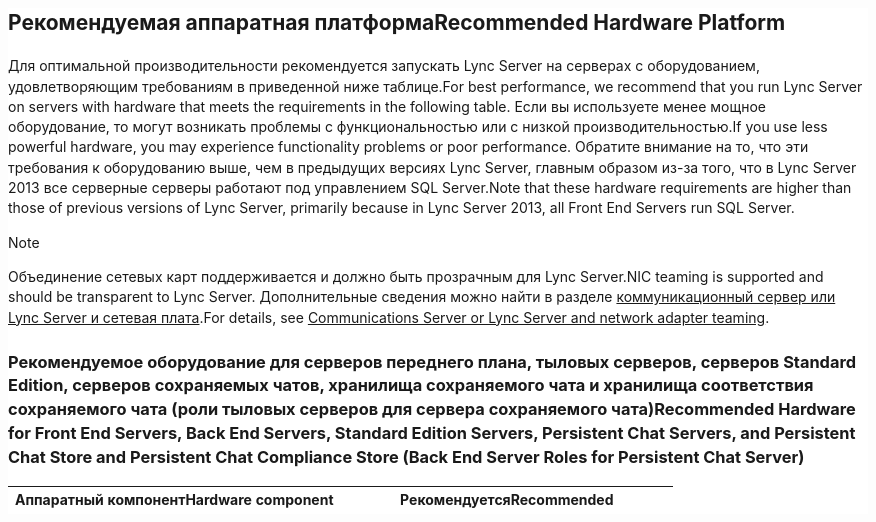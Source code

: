 <div>

## <a name="recommended-hardware-platform"></a><span data-ttu-id="d6c71-108">Рекомендуемая аппаратная платформа</span><span class="sxs-lookup"><span data-stu-id="d6c71-108">Recommended Hardware Platform</span></span>

<span data-ttu-id="d6c71-109">Для оптимальной производительности рекомендуется запускать Lync Server на серверах с оборудованием, удовлетворяющим требованиям в приведенной ниже таблице.</span><span class="sxs-lookup"><span data-stu-id="d6c71-109">For best performance, we recommend that you run Lync Server on servers with hardware that meets the requirements in the following table.</span></span> <span data-ttu-id="d6c71-110">Если вы используете менее мощное оборудование, то могут возникать проблемы с функциональностью или с низкой производительностью.</span><span class="sxs-lookup"><span data-stu-id="d6c71-110">If you use less powerful hardware, you may experience functionality problems or poor performance.</span></span> <span data-ttu-id="d6c71-111">Обратите внимание на то, что эти требования к оборудованию выше, чем в предыдущих версиях Lync Server, главным образом из-за того, что в Lync Server 2013 все серверные серверы работают под управлением SQL Server.</span><span class="sxs-lookup"><span data-stu-id="d6c71-111">Note that these hardware requirements are higher than those of previous versions of Lync Server, primarily because in Lync Server 2013, all Front End Servers run SQL Server.</span></span>

<div>


> [!NOTE]  
> <span data-ttu-id="d6c71-112">Объединение сетевых карт поддерживается и должно быть прозрачным для Lync Server.</span><span class="sxs-lookup"><span data-stu-id="d6c71-112">NIC teaming is supported and should be transparent to Lync Server.</span></span> <span data-ttu-id="d6c71-113">Дополнительные сведения можно найти в разделе <A href="http://go.microsoft.com/fwlink/p/?linkid=389910">коммуникационный сервер или Lync Server и сетевая плата</A>.</span><span class="sxs-lookup"><span data-stu-id="d6c71-113">For details, see <A href="http://go.microsoft.com/fwlink/p/?linkid=389910">Communications Server or Lync Server and network adapter teaming</A>.</span></span>



</div>

### <a name="recommended-hardware-for-front-end-servers-back-end-servers-standard-edition-servers-persistent-chat-servers-and-persistent-chat-store-and-persistent-chat-compliance-store-back-end-server-roles-for-persistent-chat-server"></a><span data-ttu-id="d6c71-114">Рекомендуемое оборудование для серверов переднего плана, тыловых серверов, серверов Standard Edition, серверов сохраняемых чатов, хранилища сохраняемого чата и хранилища соответствия сохраняемого чата (роли тыловых серверов для сервера сохраняемого чата)</span><span class="sxs-lookup"><span data-stu-id="d6c71-114">Recommended Hardware for Front End Servers, Back End Servers, Standard Edition Servers, Persistent Chat Servers, and Persistent Chat Store and Persistent Chat Compliance Store (Back End Server Roles for Persistent Chat Server)</span></span>

<table>
<colgroup>
<col style="width: 50%" />
<col style="width: 50%" />
</colgroup>
<thead>
<tr class="header">
<th><span data-ttu-id="d6c71-115">Аппаратный компонент</span><span class="sxs-lookup"><span data-stu-id="d6c71-115">Hardware component</span></span></th>
<th><span data-ttu-id="d6c71-116">Рекомендуется</span><span class="sxs-lookup"><span data-stu-id="d6c71-116">Recommended</span></span></th>
</tr>
</thead>
<tbody>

■ **Task description**
Reproduce every record in full. Leave out the images.

■ **Expected answer**
Source code

: <div>

## <a name="recommended-hardware-platform"></a><span data-ttu-id="d6c71-108">Рекомендуемая аппаратная платформа</span><span class="sxs-lookup"><span data-stu-id="d6c71-108">Recommended Hardware Platform</span></span>

<span data-ttu-id="d6c71-109">Для оптимальной производительности рекомендуется запускать Lync Server на серверах с оборудованием, удовлетворяющим требованиям в приведенной ниже таблице.</span><span class="sxs-lookup"><span data-stu-id="d6c71-109">For best performance, we recommend that you run Lync Server on servers with hardware that meets the requirements in the following table.</span></span> <span data-ttu-id="d6c71-110">Если вы используете менее мощное оборудование, то могут возникать проблемы с функциональностью или с низкой производительностью.</span><span class="sxs-lookup"><span data-stu-id="d6c71-110">If you use less powerful hardware, you may experience functionality problems or poor performance.</span></span> <span data-ttu-id="d6c71-111">Обратите внимание на то, что эти требования к оборудованию выше, чем в предыдущих версиях Lync Server, главным образом из-за того, что в Lync Server 2013 все серверные серверы работают под управлением SQL Server.</span><span class="sxs-lookup"><span data-stu-id="d6c71-111">Note that these hardware requirements are higher than those of previous versions of Lync Server, primarily because in Lync Server 2013, all Front End Servers run SQL Server.</span></span>

<div>


> [!NOTE]  
> <span data-ttu-id="d6c71-112">Объединение сетевых карт поддерживается и должно быть прозрачным для Lync Server.</span><span class="sxs-lookup"><span data-stu-id="d6c71-112">NIC teaming is supported and should be transparent to Lync Server.</span></span> <span data-ttu-id="d6c71-113">Дополнительные сведения можно найти в разделе <A href="http://go.microsoft.com/fwlink/p/?linkid=389910">коммуникационный сервер или Lync Server и сетевая плата</A>.</span><span class="sxs-lookup"><span data-stu-id="d6c71-113">For details, see <A href="http://go.microsoft.com/fwlink/p/?linkid=389910">Communications Server or Lync Server and network adapter teaming</A>.</span></span>



</div>

### <a name="recommended-hardware-for-front-end-servers-back-end-servers-standard-edition-servers-persistent-chat-servers-and-persistent-chat-store-and-persistent-chat-compliance-store-back-end-server-roles-for-persistent-chat-server"></a><span data-ttu-id="d6c71-114">Рекомендуемое оборудование для серверов переднего плана, тыловых серверов, серверов Standard Edition, серверов сохраняемых чатов, хранилища сохраняемого чата и хранилища соответствия сохраняемого чата (роли тыловых серверов для сервера сохраняемого чата)</span><span class="sxs-lookup"><span data-stu-id="d6c71-114">Recommended Hardware for Front End Servers, Back End Servers, Standard Edition Servers, Persistent Chat Servers, and Persistent Chat Store and Persistent Chat Compliance Store (Back End Server Roles for Persistent Chat Server)</span></span>

<table>
<colgroup>
<col style="width: 50%" />
<col style="width: 50%" />
</colgroup>
<thead>
<tr class="header">
<th><span data-ttu-id="d6c71-115">Аппаратный компонент</span><span class="sxs-lookup"><span data-stu-id="d6c71-115">Hardware component</span></span></th>
<th><span data-ttu-id="d6c71-116">Рекомендуется</span><span class="sxs-lookup"><span data-stu-id="d6c71-116">Recommended</span></span></th>
</tr>
</thead>
<tbody>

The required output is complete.